A Harrison physician, Dr. James Hawk, is once again being investigated by the Arkansas State Medical Board after being accused of overprescribing opioids.
KY3 reports the physician suspended by state medical boards, not once, not twice, but at least three times, is still in business.
And now, papers show the Arkansas State Medical Board is looking into the claims of a father whose daughter died of an overdose he believes is tied to drugs Hawk prescribed to a man his daughter was with at the time of her death.
Its just the latest in the investigations into Hawk. The complaints started way before the overdose the Arkansas State Medical Board is reviewing.
Twenty years ago, the California medical board took away his medical license for 15 years. The paperwork said it was after he had a bipolar manic episode.
But less than a year later, he was back in business right here in Arkansas with a brand new medical license.
But, that wasnt the end of his troubles.
The Arkansas board first suspended Hawk four years ago, when they started investigating him for prescribing an excessive amount of controlled substances for his patients.
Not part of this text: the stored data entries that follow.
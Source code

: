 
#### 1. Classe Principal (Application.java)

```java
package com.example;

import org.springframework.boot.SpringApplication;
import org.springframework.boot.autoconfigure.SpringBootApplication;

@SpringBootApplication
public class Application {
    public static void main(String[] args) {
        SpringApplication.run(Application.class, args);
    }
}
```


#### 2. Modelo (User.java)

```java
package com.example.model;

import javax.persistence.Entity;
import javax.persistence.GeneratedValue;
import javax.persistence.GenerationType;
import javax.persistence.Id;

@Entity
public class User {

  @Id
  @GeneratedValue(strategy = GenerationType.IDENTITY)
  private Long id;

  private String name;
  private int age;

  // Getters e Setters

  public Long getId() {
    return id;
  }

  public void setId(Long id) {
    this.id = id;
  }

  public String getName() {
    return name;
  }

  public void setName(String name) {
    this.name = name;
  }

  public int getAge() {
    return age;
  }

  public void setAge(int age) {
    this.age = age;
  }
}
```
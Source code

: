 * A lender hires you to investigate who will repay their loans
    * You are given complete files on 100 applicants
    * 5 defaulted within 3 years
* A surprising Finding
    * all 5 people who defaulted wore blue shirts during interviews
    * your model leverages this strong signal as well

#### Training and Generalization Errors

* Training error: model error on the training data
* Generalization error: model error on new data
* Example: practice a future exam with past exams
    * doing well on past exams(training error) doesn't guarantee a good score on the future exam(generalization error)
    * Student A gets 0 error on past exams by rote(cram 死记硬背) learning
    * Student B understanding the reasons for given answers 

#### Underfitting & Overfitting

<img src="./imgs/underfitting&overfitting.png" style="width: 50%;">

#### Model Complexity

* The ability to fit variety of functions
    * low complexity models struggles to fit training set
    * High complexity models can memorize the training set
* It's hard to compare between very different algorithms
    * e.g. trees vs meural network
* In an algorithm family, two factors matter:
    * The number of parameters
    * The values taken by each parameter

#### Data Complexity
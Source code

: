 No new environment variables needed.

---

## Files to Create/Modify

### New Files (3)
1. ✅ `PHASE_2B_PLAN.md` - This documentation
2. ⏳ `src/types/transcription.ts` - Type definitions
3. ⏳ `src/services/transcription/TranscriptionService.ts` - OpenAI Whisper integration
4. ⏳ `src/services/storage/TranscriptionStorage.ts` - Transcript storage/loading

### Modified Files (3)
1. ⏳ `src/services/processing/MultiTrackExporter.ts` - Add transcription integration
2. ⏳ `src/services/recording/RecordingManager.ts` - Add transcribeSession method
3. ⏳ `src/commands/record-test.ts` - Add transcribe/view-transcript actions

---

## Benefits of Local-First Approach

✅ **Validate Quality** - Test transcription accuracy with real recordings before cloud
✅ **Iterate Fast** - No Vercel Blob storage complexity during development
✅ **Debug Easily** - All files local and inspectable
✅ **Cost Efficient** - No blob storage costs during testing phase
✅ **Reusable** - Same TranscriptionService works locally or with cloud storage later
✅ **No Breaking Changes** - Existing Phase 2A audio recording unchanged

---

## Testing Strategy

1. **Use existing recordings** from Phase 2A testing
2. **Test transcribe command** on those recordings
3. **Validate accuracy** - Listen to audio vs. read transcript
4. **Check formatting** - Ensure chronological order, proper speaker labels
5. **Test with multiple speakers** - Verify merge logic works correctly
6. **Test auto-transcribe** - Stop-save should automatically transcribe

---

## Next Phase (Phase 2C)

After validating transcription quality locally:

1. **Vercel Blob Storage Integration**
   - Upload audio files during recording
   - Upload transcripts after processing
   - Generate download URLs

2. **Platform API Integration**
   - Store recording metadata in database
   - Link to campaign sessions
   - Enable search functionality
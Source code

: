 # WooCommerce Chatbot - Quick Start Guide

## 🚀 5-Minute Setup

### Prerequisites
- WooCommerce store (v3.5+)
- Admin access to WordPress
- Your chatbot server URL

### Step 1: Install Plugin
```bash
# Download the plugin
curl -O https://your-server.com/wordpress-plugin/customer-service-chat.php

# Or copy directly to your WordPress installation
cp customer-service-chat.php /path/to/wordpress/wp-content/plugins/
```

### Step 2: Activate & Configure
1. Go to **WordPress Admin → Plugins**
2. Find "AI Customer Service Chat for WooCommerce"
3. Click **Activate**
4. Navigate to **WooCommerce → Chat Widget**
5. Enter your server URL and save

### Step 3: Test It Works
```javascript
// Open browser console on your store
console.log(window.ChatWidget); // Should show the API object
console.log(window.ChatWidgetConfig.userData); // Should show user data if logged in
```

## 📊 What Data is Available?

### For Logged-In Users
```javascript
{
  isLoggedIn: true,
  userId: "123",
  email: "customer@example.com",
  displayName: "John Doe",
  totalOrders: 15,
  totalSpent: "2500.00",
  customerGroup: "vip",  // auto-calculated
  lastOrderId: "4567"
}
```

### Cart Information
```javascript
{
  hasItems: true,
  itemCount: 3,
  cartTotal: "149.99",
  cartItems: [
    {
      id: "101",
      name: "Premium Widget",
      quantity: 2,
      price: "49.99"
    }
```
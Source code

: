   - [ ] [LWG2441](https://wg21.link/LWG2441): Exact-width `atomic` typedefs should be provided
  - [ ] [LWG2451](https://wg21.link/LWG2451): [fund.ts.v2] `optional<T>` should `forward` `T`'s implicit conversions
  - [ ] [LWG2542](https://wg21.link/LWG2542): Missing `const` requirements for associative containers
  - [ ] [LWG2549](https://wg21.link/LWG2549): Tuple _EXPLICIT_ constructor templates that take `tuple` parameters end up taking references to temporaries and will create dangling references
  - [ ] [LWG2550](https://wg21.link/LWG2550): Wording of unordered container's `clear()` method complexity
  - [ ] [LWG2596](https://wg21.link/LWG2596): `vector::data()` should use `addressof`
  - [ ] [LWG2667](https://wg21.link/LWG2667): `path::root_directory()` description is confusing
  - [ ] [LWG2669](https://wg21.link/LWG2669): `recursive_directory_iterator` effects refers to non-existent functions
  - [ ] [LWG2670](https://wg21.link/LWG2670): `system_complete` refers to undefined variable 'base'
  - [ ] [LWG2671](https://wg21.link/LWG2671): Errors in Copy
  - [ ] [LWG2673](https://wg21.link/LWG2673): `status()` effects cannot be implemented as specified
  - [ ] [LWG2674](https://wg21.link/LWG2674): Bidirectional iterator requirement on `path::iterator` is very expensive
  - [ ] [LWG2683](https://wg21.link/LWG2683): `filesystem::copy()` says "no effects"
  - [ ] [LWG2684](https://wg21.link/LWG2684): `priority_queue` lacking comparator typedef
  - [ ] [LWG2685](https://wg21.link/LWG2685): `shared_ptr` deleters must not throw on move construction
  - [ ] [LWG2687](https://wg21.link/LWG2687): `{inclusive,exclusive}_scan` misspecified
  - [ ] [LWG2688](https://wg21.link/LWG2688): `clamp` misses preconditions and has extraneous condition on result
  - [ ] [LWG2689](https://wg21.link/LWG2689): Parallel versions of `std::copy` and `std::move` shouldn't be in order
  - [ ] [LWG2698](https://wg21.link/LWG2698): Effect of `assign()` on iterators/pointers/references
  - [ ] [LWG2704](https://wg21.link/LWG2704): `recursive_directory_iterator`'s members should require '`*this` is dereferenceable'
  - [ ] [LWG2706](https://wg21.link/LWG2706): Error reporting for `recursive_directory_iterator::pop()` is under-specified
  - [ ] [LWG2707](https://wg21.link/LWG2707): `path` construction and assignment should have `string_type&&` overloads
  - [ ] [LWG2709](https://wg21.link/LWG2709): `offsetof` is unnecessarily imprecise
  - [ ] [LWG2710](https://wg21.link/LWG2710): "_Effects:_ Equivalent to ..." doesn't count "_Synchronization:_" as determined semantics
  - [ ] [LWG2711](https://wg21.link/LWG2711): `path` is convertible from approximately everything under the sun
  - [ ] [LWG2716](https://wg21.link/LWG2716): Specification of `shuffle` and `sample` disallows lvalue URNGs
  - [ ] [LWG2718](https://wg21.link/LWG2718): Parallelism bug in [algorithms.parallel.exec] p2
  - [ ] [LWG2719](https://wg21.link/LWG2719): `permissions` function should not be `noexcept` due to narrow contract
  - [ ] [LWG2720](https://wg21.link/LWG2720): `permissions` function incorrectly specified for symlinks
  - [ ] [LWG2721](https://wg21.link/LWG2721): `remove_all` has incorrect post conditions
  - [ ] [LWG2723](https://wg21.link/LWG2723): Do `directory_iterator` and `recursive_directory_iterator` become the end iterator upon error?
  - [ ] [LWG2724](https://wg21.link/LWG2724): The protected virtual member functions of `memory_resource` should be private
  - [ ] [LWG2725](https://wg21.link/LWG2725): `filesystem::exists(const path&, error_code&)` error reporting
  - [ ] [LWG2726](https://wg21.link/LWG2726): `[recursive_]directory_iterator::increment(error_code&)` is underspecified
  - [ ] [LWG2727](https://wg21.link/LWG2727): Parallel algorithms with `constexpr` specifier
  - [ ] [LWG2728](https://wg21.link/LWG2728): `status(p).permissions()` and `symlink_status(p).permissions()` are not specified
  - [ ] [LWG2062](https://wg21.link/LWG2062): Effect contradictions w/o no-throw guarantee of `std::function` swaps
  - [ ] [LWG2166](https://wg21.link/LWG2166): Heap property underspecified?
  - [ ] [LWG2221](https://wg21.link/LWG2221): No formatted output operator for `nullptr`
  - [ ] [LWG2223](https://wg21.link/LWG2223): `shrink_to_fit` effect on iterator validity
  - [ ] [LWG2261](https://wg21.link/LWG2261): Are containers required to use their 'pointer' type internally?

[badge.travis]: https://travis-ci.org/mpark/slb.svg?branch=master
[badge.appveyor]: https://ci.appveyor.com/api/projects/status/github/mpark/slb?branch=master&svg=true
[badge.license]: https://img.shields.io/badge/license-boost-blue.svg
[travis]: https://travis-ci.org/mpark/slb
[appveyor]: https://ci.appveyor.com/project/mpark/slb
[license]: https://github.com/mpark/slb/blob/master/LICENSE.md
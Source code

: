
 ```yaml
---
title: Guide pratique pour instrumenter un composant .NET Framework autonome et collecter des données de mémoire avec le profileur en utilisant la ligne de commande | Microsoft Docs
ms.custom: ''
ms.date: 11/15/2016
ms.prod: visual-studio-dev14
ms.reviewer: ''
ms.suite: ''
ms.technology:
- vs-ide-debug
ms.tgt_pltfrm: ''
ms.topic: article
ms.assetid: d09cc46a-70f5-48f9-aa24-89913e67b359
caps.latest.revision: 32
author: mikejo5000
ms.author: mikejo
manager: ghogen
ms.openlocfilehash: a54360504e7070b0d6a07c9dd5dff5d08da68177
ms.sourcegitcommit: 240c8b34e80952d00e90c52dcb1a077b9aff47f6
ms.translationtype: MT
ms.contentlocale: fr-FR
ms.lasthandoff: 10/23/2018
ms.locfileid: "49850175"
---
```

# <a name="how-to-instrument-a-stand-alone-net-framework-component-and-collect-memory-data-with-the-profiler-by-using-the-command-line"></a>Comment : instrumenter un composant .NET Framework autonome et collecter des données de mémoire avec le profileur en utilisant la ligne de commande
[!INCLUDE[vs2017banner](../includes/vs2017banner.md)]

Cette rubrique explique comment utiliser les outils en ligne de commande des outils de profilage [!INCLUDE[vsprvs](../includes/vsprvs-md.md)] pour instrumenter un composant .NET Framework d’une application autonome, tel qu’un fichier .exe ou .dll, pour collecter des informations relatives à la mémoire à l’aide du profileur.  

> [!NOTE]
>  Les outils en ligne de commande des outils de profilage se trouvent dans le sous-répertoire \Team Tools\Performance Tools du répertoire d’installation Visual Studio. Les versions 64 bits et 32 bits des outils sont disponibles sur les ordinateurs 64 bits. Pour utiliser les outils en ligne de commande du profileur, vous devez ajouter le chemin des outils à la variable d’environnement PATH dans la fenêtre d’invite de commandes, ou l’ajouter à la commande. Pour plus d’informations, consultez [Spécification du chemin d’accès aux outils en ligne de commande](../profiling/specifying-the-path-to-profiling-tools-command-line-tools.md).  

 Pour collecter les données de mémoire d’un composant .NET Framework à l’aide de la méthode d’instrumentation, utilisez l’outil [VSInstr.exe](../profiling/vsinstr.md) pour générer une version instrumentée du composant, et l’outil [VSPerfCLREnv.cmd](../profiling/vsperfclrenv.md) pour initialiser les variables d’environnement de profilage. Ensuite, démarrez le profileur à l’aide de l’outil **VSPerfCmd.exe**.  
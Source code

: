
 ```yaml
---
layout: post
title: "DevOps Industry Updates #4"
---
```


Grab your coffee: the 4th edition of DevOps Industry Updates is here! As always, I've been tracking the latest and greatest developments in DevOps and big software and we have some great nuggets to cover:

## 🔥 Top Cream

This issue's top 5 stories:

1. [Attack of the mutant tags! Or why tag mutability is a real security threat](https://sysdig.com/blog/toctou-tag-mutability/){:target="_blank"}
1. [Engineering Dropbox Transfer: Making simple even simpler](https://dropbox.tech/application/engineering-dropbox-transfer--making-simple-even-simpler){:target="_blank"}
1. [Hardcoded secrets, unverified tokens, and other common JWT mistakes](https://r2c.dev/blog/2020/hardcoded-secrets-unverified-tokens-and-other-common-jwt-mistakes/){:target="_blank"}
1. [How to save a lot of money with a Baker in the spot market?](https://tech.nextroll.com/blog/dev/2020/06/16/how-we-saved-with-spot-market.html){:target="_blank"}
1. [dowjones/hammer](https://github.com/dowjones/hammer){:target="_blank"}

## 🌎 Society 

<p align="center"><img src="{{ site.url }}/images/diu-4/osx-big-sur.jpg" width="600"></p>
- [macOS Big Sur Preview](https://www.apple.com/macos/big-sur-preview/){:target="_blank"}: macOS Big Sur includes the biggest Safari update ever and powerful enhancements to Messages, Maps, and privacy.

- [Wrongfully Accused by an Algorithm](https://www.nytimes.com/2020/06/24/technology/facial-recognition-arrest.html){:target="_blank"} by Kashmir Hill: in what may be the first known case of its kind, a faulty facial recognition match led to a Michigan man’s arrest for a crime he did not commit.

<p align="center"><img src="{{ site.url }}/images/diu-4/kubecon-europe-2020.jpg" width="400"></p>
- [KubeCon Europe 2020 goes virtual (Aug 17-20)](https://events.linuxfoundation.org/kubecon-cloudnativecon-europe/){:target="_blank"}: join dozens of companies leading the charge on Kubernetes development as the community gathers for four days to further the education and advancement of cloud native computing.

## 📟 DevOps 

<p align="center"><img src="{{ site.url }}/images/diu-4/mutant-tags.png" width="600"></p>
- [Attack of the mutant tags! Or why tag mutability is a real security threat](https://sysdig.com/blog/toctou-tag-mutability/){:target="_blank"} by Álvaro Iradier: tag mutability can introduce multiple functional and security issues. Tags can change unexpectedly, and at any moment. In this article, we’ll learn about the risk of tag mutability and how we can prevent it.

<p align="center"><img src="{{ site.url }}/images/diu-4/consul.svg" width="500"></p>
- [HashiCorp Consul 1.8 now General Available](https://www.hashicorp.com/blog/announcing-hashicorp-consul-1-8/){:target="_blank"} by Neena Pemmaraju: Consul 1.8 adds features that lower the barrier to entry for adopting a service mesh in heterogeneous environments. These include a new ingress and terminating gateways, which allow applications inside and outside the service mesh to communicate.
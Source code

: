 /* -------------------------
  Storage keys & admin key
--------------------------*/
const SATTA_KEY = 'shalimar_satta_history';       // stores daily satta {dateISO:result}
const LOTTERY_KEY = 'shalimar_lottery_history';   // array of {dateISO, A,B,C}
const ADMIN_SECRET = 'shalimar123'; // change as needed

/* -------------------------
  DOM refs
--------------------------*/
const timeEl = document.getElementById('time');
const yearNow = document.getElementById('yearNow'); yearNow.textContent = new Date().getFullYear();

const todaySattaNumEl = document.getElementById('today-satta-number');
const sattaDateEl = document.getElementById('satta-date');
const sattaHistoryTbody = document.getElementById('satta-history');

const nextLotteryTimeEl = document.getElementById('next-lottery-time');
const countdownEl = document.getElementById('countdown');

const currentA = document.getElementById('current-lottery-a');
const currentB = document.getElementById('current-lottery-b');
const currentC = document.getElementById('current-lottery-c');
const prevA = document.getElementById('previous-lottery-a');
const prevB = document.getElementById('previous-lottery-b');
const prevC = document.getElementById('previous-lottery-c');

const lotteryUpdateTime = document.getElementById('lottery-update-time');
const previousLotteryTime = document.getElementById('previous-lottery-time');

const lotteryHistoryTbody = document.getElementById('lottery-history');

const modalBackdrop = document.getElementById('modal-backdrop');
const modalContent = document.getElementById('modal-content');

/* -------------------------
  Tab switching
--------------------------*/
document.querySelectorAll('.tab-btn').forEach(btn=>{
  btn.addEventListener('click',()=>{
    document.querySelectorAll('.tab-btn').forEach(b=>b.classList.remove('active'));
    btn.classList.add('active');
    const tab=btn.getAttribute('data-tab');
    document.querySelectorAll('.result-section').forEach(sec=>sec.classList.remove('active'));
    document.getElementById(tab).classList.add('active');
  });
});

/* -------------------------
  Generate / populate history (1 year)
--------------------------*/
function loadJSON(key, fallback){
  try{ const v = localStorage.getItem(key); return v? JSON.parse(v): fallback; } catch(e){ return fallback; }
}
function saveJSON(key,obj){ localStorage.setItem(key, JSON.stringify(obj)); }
But, after Harrison police officers investigated and concluded Hawk wasn't involved in any way, the board lifted the suspension.
Two years ago, the board ruled Hawk was prescribing excessive amounts of controlled substances," even writing in the paperwork the doctor presented a danger to the public health, safety and welfare of the citizens of Arkansas.
Hawk signed a deal. He was ordered to attend some classes and was allowed to keep practicing medicine.
Just three months later, in July of 2016, the board issued an emergency order to again suspended Hawks license for becoming physically and/or mentally incompetent to practice medicine to such an extent as to endanger the public."
The boards investigation found Hawk had another manic episode, and he was checked into the hospital.
While Hawk was in the hospital, a health care company providing fill-in doctors to clinics sent Dr. Judy McDonald to the Harrison clinic to fill-in.
McDonald says the experience was probably the worst experience of her life. She says she truly wrote more prescriptions for narcotics in 10 days, than she had in over 20 years.
She claims the clinic was little more than a drug mill.
McDonald said shed been told Hawk was sick, but not about the suspension of his license.
She told her own company that she couldn't stay in Harrison anymore, prescribing all the painkillers to Hawk's patients.
She got out and filed a complaint against Dr. Hawk with the Arkansas State Medical Board.
But, less than a month later, Hawk was back. Hed made another deal with the board.
He was told to take more classes, keep seeing his psychiatrist, go to rehab, and take regular drug tests.
As part of the agreement, he was reinstated as a doctor again.
But, last April, the board said Dr. Hawk violated that agreement.
The board members claim he didnt pass a drug screening, testing positive for alcohol.
He was told to stop practicing until he appeared before the board. A few patients wrote letters to the board saying he is a wonderful doctor and to let him keep practicing.
Two months later, Hawk was back in front of the board.
And he again made a deal. Same thing: monitoring, rehab, therapy and continue to see his psychiatrist. This time the deal is for five years. And again, as part of the deal, he got his practice back.
KY3 has also tried to speak with Hawk. Both he and his attorney said they didnt want to comment. In a recent radio interview, Dr. Hawks attorney wouldnt talk about the case, but did say fear seems to be resulting in rules too stringent for prescribing of opioids, making it hard for doctors to do their jobs.